Task to complete:
In the listing below, find each line that holds the string "process" and copy it.

Data for this task:
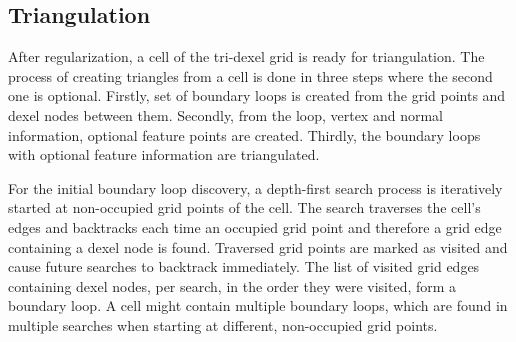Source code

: \subsection{Triangulation}
\label{sec:tri_dexel_triangulation}

After regularization, a cell of the tri-dexel grid is ready for triangulation.
The process of creating triangles from a cell is done in three steps where the second one is optional.
Firstly, set of boundary loops is created from the grid points and dexel nodes between them.
Secondly, from the loop, vertex and normal information, optional feature points are created.
Thirdly, the boundary loops with optional feature information are triangulated.

For the initial boundary loop discovery, a depth-first search process is iteratively started at non-occupied grid points of the cell.
The search traverses the cell's edges and backtracks each time an occupied grid point and therefore a grid edge containing a dexel node is found.
Traversed grid points are marked as visited and cause future searches to backtrack immediately.
The list of visited grid edges containing dexel nodes, per search, in the order they were visited, form a boundary loop.
A cell might contain multiple boundary loops, which are found in multiple searches when starting at different, non-occupied grid points.

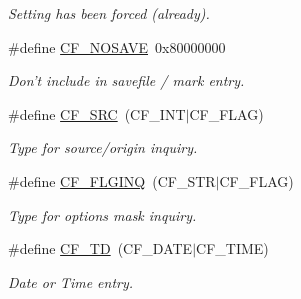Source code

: \begin{CompactItemize}
\begin{CompactList}\small\item\em Setting has been forced (already). \item\end{CompactList}\item 
\hypertarget{group__special__options__mask_gd76153c65f68cc0ee5c1a04c8c3e80bf}{
\#define \hyperlink{group__special__options__mask_gd76153c65f68cc0ee5c1a04c8c3e80bf}{CF\_\-NOSAVE}~0x80000000}
\label{group__special__options__mask_gd76153c65f68cc0ee5c1a04c8c3e80bf}

\begin{CompactList}\small\item\em Don't include in savefile / mark entry. \item\end{CompactList}\item 
\hypertarget{group__special__options__mask_gd9b1f659b11c529a0ed1035caf8b239b}{
\#define \hyperlink{group__special__options__mask_gd9b1f659b11c529a0ed1035caf8b239b}{CF\_\-SRC}~(CF\_\-INT$|$CF\_\-FLAG)}
\label{group__special__options__mask_gd9b1f659b11c529a0ed1035caf8b239b}

\begin{CompactList}\small\item\em Type for source/origin inquiry. \item\end{CompactList}\item 
\hypertarget{group__special__options__mask_g36792935eec7c6636b6aea8df82f7480}{
\#define \hyperlink{group__special__options__mask_g36792935eec7c6636b6aea8df82f7480}{CF\_\-FLGINQ}~(CF\_\-STR$|$CF\_\-FLAG)}
\label{group__special__options__mask_g36792935eec7c6636b6aea8df82f7480}

\begin{CompactList}\small\item\em Type for options mask inquiry. \item\end{CompactList}\item 
\hypertarget{group__special__options__mask_g8a50d7326b057d262f53ef84a166f9c5}{
\#define \hyperlink{group__special__options__mask_g8a50d7326b057d262f53ef84a166f9c5}{CF\_\-TD}~(CF\_\-DATE$|$CF\_\-TIME)}
\label{group__special__options__mask_g8a50d7326b057d262f53ef84a166f9c5}

\begin{CompactList}\small\item\em Date or Time entry. \item\end{CompactList}\end{CompactItemize}
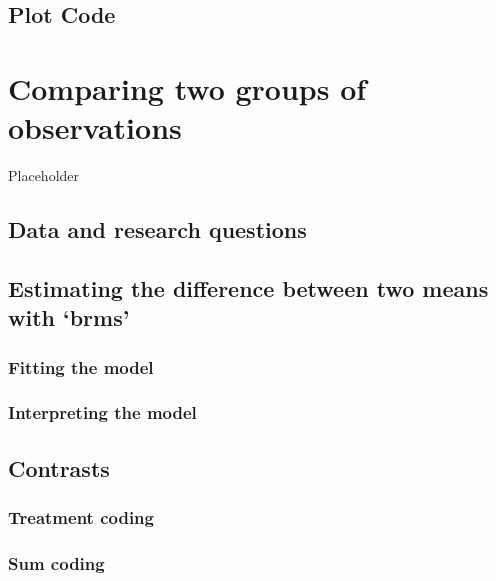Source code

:\documentclass[
]{book}
\begin{document}
\hypertarget{plot-code-1}{%
\section{Plot Code}\label{plot-code-1}}

\hypertarget{comparing-two-groups-of-observations}{%
\chapter{Comparing two groups of observations}\label{comparing-two-groups-of-observations}}

Placeholder

\hypertarget{data-and-research-questions-2}{%
\section{Data and research questions}\label{data-and-research-questions-2}}

\hypertarget{estimating-the-difference-between-two-means-with-brms}{%
\section{Estimating the difference between two means with `brms'}\label{estimating-the-difference-between-two-means-with-brms}}

\hypertarget{fitting-the-model-1}{%
\subsection{Fitting the model}\label{fitting-the-model-1}}

\hypertarget{interpreting-the-model}{%
\subsection{Interpreting the model}\label{interpreting-the-model}}

\hypertarget{contrasts}{%
\section{Contrasts}\label{contrasts}}

\hypertarget{treatment-coding}{%
\subsection{Treatment coding}\label{treatment-coding}}

\hypertarget{sum-coding}{%
\subsection{Sum coding}\label{sum-coding}}
\end{document}
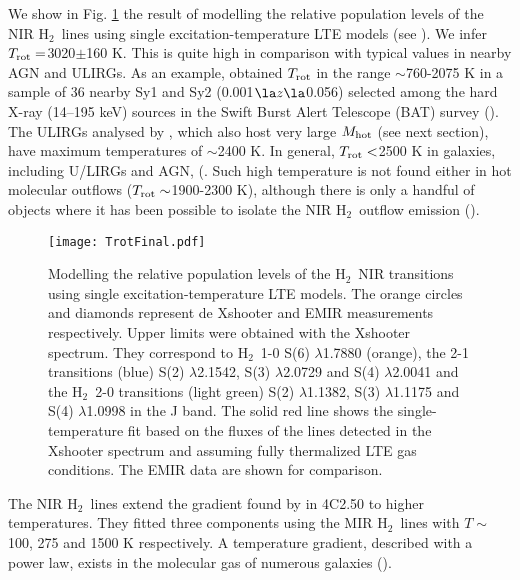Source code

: \documentclass{aa}
\newcommand{\hmol}{H$_2$~}
\begin{document}
We show in Fig. \ref{figtemp} the result of modelling the relative population levels of the NIR   \hmol lines using  single excitation-temperature LTE models (see \citealt{Pereira2014}).  
We infer $T_{\rm rot}=$3020$\pm$160 K. This is quite high in comparison with typical values in nearby AGN and ULIRGs. As an example, \cite{Riffel2021} obtained  $T_{\rm rot}$ in the range $\sim$760-2075 K in a sample of  36 nearby Sy1 and Sy2 (0.001$\la z \la$0.056) selected  among the hard X-ray (14–195 keV) sources in the Swift
Burst Alert Telescope (BAT) survey (\citealt{Oh2018}). The ULIRGs analysed by \cite{Davies2003}, which also host very large  $M_{\rm hot}$ (see next section), have  maximum temperatures of $\sim$2400 K. 
 In general, $T_{\rm rot}<$2500 K in galaxies, including U/LIRGs and AGN, (\cite{Murphy2001,Davies2003,Ardila2004,Ardila2005,Ramos2009,Mazzalay2013,Pereira2014}.  Such high temperature is not found either in hot molecular outflows ($T_{\rm rot}\sim$1900-2300  K), although there is only a handful of   objects where it has been possible to isolate the  NIR \hmol outflow emission (\citealt{Emonts2014,Tadhunter2014,Ramos2019}). 

\begin{figure}
\centering
\texttt{[image: TrotFinal.pdf]}
\caption{Modelling the relative population levels of the \hmol NIR transitions using single excitation-temperature LTE models. The orange circles and diamonds represent de Xshooter and EMIR measurements respectively. Upper limits were obtained with the Xshooter spectrum. They correspond to  \hmol 1-0 S(6) $\lambda$1.7880  (orange), the 2-1 transitions (blue) S(2)  $\lambda$2.1542, S(3) $\lambda$2.0729 and S(4) $\lambda$2.0041  and the \hmol 2-0 transitions (light green) S(2)  $\lambda$1.1382, S(3)  $\lambda$1.1175 and S(4)  $\lambda$1.0998 in the J band. The solid red line shows the single-temperature fit based on the  fluxes of the lines detected in the Xshooter spectrum and assuming fully thermalized LTE gas conditions. The EMIR data are shown for comparison.}
\label{figtemp}
\end{figure}


The NIR \hmol lines extend the  gradient found by \cite{Guillard2012} in 4C2.50 to higher temperatures. They fitted three  components using  the MIR \hmol lines  with  $T\sim$100, 275 and 1500 K respectively.   A temperature   gradient, described with a power law, exists in the molecular gas of numerous galaxies (\citealt{Davies2003,Ogle2010,Guillard2012,Pereira2014,Togi2016}).       
\end{document}
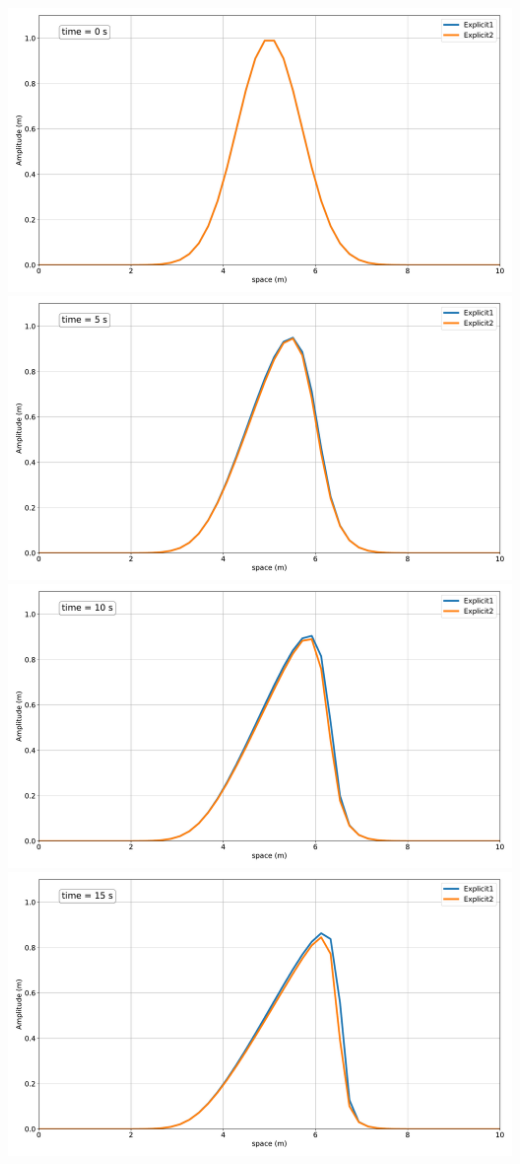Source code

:\includegraphics[width=\linewidth]{../BurgersEquation/images/expl0.pdf}
\includegraphics[width=\linewidth]{../BurgersEquation/images/expl1.pdf}
\includegraphics[width=\linewidth]{../BurgersEquation/images/expl2.pdf}
\includegraphics[width=\linewidth]{../BurgersEquation/images/expl3.pdf}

Response area:
The process of creating triangles from a cell is done in three steps where the second one is optional.
For the initial boundary loop discovery, a depth-first search process is iteratively started at non-occupied grid points of the cell.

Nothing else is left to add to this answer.